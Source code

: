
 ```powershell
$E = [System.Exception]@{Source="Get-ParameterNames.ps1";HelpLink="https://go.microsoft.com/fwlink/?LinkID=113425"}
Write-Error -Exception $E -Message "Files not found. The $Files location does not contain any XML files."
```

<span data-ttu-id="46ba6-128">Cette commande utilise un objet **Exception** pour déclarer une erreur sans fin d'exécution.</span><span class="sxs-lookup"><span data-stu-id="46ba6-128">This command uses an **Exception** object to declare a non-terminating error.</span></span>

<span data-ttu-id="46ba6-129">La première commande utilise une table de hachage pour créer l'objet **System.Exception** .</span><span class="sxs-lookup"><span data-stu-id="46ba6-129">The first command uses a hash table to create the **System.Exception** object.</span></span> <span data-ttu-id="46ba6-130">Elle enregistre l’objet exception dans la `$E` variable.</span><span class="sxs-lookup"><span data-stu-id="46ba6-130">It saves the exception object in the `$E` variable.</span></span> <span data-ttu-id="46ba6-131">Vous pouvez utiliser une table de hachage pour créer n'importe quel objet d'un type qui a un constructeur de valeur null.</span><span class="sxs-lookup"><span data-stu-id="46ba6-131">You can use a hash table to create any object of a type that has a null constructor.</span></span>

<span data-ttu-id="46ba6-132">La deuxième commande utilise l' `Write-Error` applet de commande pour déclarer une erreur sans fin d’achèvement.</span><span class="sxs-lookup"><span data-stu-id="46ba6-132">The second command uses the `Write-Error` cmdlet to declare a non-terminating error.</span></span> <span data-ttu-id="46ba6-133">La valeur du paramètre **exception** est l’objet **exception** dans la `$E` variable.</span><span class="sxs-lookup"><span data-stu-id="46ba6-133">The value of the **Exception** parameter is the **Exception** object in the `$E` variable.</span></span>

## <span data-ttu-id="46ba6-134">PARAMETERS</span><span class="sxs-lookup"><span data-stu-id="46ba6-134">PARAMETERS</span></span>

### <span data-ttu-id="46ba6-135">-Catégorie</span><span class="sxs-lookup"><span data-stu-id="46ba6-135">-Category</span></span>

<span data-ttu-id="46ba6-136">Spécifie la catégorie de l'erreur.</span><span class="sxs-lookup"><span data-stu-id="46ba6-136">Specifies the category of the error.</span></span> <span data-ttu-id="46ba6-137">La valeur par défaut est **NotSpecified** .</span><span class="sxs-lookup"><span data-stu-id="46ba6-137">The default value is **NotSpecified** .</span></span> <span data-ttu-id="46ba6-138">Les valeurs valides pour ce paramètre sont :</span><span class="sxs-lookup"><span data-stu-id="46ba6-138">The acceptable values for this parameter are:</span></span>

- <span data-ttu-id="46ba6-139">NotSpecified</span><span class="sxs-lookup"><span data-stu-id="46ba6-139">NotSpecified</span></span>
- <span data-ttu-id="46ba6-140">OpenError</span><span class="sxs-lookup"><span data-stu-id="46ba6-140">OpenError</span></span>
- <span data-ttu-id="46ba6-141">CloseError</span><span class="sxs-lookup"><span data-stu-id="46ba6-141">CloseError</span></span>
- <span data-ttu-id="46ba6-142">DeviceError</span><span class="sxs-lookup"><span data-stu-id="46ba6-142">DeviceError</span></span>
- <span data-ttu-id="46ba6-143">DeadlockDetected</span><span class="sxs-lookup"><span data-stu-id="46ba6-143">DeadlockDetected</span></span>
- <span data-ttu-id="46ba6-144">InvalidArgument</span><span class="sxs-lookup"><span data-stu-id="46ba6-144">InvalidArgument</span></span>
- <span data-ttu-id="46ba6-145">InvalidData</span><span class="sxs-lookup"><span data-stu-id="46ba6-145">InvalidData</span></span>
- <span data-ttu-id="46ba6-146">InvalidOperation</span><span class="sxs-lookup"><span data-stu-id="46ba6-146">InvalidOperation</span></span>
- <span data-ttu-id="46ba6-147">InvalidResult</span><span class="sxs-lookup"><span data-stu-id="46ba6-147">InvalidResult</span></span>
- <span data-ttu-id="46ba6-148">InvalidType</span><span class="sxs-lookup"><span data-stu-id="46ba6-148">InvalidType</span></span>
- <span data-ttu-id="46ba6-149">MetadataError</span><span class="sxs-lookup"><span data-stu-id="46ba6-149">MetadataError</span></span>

○ ○ ○

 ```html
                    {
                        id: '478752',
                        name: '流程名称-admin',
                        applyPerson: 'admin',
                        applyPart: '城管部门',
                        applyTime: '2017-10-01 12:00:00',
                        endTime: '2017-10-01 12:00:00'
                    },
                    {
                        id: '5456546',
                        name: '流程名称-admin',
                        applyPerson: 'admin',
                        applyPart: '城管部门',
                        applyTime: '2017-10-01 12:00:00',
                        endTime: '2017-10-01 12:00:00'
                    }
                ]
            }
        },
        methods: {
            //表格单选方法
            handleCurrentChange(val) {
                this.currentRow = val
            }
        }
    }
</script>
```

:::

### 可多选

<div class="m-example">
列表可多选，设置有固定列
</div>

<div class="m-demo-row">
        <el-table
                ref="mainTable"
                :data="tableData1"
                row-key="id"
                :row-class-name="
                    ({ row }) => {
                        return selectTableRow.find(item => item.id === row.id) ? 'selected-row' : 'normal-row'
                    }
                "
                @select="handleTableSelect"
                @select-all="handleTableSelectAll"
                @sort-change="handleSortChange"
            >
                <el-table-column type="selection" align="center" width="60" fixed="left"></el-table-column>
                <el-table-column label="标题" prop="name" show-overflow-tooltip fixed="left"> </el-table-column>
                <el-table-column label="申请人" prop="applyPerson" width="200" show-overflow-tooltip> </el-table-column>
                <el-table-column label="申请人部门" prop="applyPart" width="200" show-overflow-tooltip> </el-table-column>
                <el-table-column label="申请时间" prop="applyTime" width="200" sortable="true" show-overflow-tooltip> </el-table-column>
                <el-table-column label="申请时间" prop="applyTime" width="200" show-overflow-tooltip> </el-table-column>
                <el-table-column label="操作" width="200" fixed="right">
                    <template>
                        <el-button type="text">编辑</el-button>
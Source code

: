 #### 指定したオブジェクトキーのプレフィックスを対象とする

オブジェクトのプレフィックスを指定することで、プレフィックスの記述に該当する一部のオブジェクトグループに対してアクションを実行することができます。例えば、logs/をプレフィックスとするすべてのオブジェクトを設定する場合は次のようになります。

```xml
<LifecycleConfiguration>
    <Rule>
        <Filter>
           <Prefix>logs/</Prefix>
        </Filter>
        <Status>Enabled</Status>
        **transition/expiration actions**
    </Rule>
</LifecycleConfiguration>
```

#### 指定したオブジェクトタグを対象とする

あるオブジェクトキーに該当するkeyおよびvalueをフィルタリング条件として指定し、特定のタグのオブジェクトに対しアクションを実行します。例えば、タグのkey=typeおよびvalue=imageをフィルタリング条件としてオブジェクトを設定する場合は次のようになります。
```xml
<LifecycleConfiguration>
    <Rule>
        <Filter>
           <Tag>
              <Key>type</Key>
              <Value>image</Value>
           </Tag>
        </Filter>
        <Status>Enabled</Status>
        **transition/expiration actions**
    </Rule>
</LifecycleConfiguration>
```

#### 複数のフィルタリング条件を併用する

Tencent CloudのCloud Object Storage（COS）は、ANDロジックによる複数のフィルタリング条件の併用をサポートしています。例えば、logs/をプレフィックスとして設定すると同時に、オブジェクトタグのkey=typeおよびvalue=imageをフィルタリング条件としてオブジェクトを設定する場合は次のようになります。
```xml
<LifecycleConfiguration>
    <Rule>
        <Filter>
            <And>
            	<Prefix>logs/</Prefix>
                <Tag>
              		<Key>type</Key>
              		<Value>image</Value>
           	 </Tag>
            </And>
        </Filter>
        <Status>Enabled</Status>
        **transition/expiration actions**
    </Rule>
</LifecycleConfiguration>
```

○ ○ ○

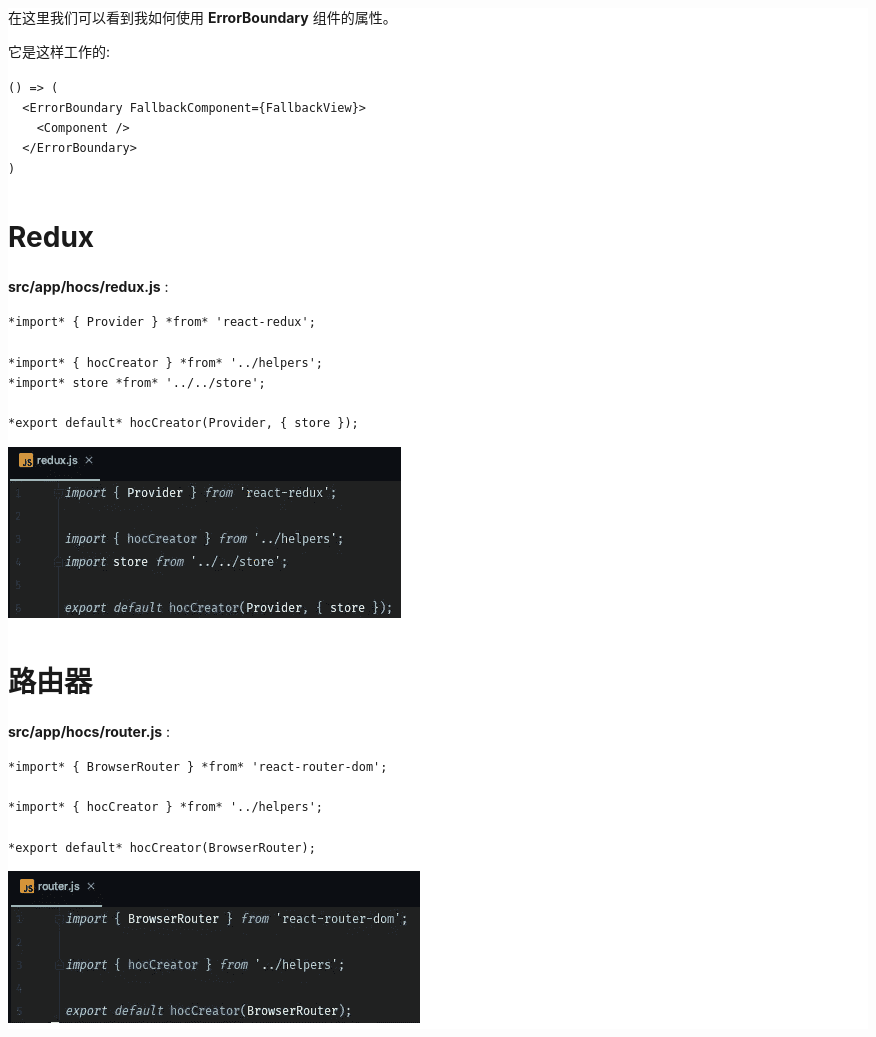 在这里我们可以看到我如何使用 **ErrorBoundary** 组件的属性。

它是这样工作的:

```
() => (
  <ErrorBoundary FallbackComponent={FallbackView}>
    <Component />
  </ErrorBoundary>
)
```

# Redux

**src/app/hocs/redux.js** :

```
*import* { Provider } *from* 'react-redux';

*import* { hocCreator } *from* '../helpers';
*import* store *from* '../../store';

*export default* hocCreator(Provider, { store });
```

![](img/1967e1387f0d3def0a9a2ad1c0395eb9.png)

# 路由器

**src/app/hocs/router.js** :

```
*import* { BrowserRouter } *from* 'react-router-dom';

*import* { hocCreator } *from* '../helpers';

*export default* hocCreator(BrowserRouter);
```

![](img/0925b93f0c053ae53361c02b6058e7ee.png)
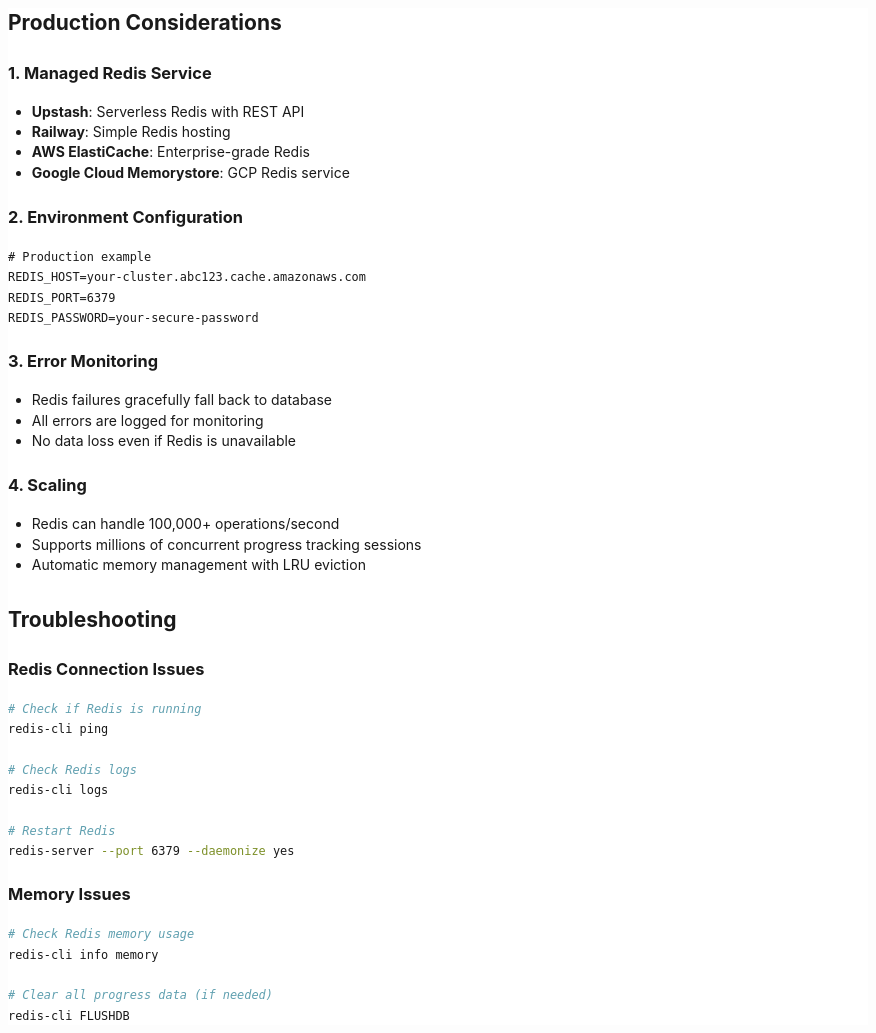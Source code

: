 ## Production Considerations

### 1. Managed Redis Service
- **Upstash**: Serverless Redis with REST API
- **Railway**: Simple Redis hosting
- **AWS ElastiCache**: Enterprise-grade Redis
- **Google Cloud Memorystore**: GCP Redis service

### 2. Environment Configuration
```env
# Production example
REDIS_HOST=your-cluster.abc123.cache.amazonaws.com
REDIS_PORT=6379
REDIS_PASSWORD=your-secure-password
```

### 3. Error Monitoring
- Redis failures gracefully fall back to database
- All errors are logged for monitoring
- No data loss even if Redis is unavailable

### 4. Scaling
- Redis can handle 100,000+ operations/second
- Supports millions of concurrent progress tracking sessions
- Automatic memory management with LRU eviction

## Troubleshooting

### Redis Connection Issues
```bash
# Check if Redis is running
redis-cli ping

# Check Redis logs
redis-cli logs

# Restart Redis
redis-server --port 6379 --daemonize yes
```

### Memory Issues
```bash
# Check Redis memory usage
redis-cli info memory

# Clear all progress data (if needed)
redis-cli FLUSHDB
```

○ ○ ○

■ **PROBLEM REQUIREMENTS**:
Copy each line in the listing where "logs" appears.

■ **SOLUTION TO THE EXERCISE**:
オブジェクトのプレフィックスを指定することで、プレフィックスの記述に該当する一部のオブジェクトグループに対してアクションを実行することができます。例えば、logs/をプレフィックスとするすべてのオブジェクトを設定する場合は次のようになります。
           <Prefix>logs/</Prefix>
Tencent CloudのCloud Object Storage（COS）は、ANDロジックによる複数のフィルタリング条件の併用をサポートしています。例えば、logs/をプレフィックスとして設定すると同時に、オブジェクトタグのkey=typeおよびvalue=imageをフィルタリング条件としてオブジェクトを設定する場合は次のようになります。
            	<Prefix>logs/</Prefix>
# Check Redis logs
redis-cli logs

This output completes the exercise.